Así, los magistrados, que ratifican la condena que impuso la Audiencia Provincial de Álava, concluyen que existió un “dolo reduplicado” porque se da el elemento de la “imposición” de las condiciones laborales y de seguridad social a los trabajadores cuyos derechos fueron vulnerados, y también existió “engaño”, ya que mostró “falsas creencias o apariencias de contratación real”, ya que los empleados pensaban que estaban firmando un contrato con validez legal. De este modo, el empresario causó “un perjuicio evidente, tanto en la dedicación laboral que desempeñaban como en el perjuicio patrimonial constatado”.
“No hay que olvidar que resulta totalmente admisible que hoy en día el trabajo es un bien de primera necesidad, pero más aún teniendo en cuenta si las actividades de estafa se llevan a cabo en épocas de crisis donde la necesidad de trabajar es mayor aún todavía, que es lo que sucede en el presente caso (…). Pero en cualquier caso, en el momento temporal que sea, poner el trabajo como vía de atractivo para un determinado fin y utilizarlo como objetivo del estafado para llevar al fin personal de enriquecimiento ilícito del autor de la estafa lleva consigo necesariamente la agravación”, explica la sentencia.
El Supremo entiende que el empresario condenado se aprovechó de la “imperiosa necesidad” que los perjudicados tenían de trabajar y por tanto se debe aplicar a la condena la agravante de la estafa porque el condenado, ya que “el trabajo debe tener la consideración de un bien de primera necesidad”. Asimismo, la Sala destaca que, además de los derechos laborales, se vieron afectados el derecho de seguridad social, puesto que fueron dados de alta en el régimen en el Especial de Autónomos, en vez de en el que les correspondía, que es el General.

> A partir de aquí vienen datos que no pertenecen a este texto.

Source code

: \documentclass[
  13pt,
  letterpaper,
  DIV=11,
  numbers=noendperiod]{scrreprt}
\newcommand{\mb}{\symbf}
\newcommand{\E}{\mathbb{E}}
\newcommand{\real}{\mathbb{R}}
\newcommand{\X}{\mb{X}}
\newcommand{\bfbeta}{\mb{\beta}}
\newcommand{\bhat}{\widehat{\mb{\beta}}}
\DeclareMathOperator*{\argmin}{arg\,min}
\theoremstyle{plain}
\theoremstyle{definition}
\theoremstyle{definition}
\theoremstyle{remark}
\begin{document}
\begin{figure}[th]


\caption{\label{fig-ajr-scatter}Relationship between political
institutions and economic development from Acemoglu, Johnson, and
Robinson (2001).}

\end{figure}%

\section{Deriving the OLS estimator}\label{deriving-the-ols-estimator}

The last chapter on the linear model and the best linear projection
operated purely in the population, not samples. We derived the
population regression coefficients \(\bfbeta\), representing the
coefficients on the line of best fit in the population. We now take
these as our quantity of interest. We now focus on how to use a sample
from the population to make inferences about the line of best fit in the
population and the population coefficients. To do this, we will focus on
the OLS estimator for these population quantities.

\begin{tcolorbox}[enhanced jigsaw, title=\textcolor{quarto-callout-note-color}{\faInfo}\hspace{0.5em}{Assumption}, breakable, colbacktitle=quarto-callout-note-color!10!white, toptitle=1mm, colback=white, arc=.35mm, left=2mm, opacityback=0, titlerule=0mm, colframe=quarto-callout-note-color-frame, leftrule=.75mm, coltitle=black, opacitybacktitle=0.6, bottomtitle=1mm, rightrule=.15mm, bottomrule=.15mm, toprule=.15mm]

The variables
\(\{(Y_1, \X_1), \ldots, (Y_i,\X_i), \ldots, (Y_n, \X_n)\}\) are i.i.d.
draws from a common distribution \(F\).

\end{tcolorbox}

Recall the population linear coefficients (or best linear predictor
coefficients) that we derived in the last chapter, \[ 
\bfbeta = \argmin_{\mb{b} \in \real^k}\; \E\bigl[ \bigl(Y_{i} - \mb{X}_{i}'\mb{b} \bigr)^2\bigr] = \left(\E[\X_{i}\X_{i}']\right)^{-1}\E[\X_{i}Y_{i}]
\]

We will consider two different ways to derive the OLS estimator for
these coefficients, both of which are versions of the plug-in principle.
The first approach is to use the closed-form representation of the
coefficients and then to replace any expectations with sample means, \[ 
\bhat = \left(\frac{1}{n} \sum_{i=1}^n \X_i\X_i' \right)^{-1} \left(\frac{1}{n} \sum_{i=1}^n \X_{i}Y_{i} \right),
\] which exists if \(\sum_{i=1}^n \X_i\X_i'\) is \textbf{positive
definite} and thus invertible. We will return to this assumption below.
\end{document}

Este tipo de engaños, dicen los jueces, deben considerarse una versión agravada del delito de estafa al afectar a un bien de primera necesidad. Esto tiene su importancia a la hora de cuantificar las condenas: el delito básico de estafa llega hasta los tres años de cárcel y esta versión agravada hasta los seis años de prisión. En este caso la condena supera esa cifra al incluir delitos de estafa en concurso contra otros delitos contra los derechos de los trabajadores.